* [YOUR TASK]: Restate the records that follow word for word. Omit the images.

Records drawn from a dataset
____

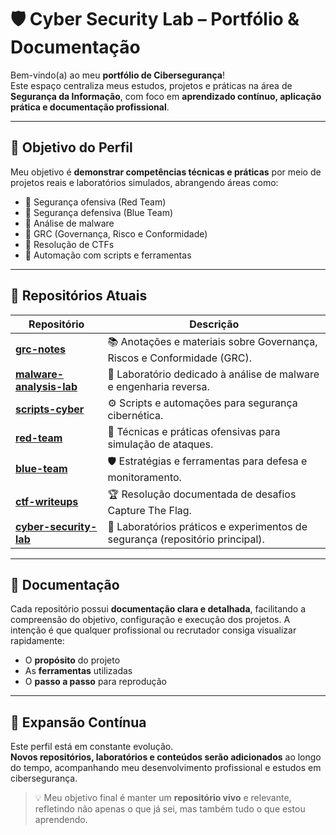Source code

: # 🛡️ Cyber Security Lab – Portfólio & Documentação  

Bem-vindo(a) ao meu **portfólio de Cibersegurança**!  
Este espaço centraliza meus estudos, projetos e práticas na área de **Segurança da Informação**, com foco em **aprendizado contínuo, aplicação prática e documentação profissional**.  

---

## 🎯 Objetivo do Perfil  
Meu objetivo é **demonstrar competências técnicas e práticas** por meio de projetos reais e laboratórios simulados, abrangendo áreas como:  
- 🔹 Segurança ofensiva (Red Team)  
- 🔹 Segurança defensiva (Blue Team)  
- 🔹 Análise de malware  
- 🔹 GRC (Governança, Risco e Conformidade)  
- 🔹 Resolução de CTFs  
- 🔹 Automação com scripts e ferramentas  

---

## 📂 Repositórios Atuais  

| Repositório | Descrição |
|-------------|-----------|
| **[grc-notes](../grc-notes)** | 📚 Anotações e materiais sobre Governança, Riscos e Conformidade (GRC). |
| **[malware-analysis-lab](../malware-analysis-lab)** | 🦠 Laboratório dedicado à análise de malware e engenharia reversa. |
| **[scripts-cyber](../scripts-cyber)** | ⚙️ Scripts e automações para segurança cibernética. |
| **[red-team](../red-team)** | 🚨 Técnicas e práticas ofensivas para simulação de ataques. |
| **[blue-team](../blue-team)** | 🛡️ Estratégias e ferramentas para defesa e monitoramento. |
| **[ctf-writeups](../ctf-writeups)** | 🏆 Resolução documentada de desafios Capture The Flag. |
| **[cyber-security-lab](../cyber-security-lab)** | 🔬 Laboratórios práticos e experimentos de segurança (repositório principal). |

---

## 📝 Documentação  
Cada repositório possui **documentação clara e detalhada**, facilitando a compreensão do objetivo, configuração e execução dos projetos. A intenção é que qualquer profissional ou recrutador consiga visualizar rapidamente:  
- O **propósito** do projeto  
- As **ferramentas** utilizadas  
- O **passo a passo** para reprodução  

---

## 🚀 Expansão Contínua  
Este perfil está em constante evolução.  
**Novos repositórios, laboratórios e conteúdos serão adicionados** ao longo do tempo, acompanhando meu desenvolvimento profissional e estudos em cibersegurança.  

> 💡 Meu objetivo final é manter um **repositório vivo** e relevante, refletindo não apenas o que já sei, mas também tudo o que estou aprendendo.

____

* [RESULT]:
Source code

: # 🛡️ Cyber Security Lab – Portfólio & Documentação  

Bem-vindo(a) ao meu **portfólio de Cibersegurança**!  
Este espaço centraliza meus estudos, projetos e práticas na área de **Segurança da Informação**, com foco em **aprendizado contínuo, aplicação prática e documentação profissional**.  

---

## 🎯 Objetivo do Perfil  
Meu objetivo é **demonstrar competências técnicas e práticas** por meio de projetos reais e laboratórios simulados, abrangendo áreas como:  
- 🔹 Segurança ofensiva (Red Team)  
- 🔹 Segurança defensiva (Blue Team)  
- 🔹 Análise de malware  
- 🔹 GRC (Governança, Risco e Conformidade)  
- 🔹 Resolução de CTFs  
- 🔹 Automação com scripts e ferramentas  

---

## 📂 Repositórios Atuais  

| Repositório | Descrição |
|-------------|-----------|
| **[grc-notes](../grc-notes)** | 📚 Anotações e materiais sobre Governança, Riscos e Conformidade (GRC). |
| **[malware-analysis-lab](../malware-analysis-lab)** | 🦠 Laboratório dedicado à análise de malware e engenharia reversa. |
| **[scripts-cyber](../scripts-cyber)** | ⚙️ Scripts e automações para segurança cibernética. |
| **[red-team](../red-team)** | 🚨 Técnicas e práticas ofensivas para simulação de ataques. |
| **[blue-team](../blue-team)** | 🛡️ Estratégias e ferramentas para defesa e monitoramento. |
| **[ctf-writeups](../ctf-writeups)** | 🏆 Resolução documentada de desafios Capture The Flag. |
| **[cyber-security-lab](../cyber-security-lab)** | 🔬 Laboratórios práticos e experimentos de segurança (repositório principal). |

---

## 📝 Documentação  
Cada repositório possui **documentação clara e detalhada**, facilitando a compreensão do objetivo, configuração e execução dos projetos. A intenção é que qualquer profissional ou recrutador consiga visualizar rapidamente:  
- O **propósito** do projeto  
- As **ferramentas** utilizadas  
- O **passo a passo** para reprodução  

---

## 🚀 Expansão Contínua  
Este perfil está em constante evolução.  
**Novos repositórios, laboratórios e conteúdos serão adicionados** ao longo do tempo, acompanhando meu desenvolvimento profissional e estudos em cibersegurança.  

> 💡 Meu objetivo final é manter um **repositório vivo** e relevante, refletindo não apenas o que já sei, mas também tudo o que estou aprendendo.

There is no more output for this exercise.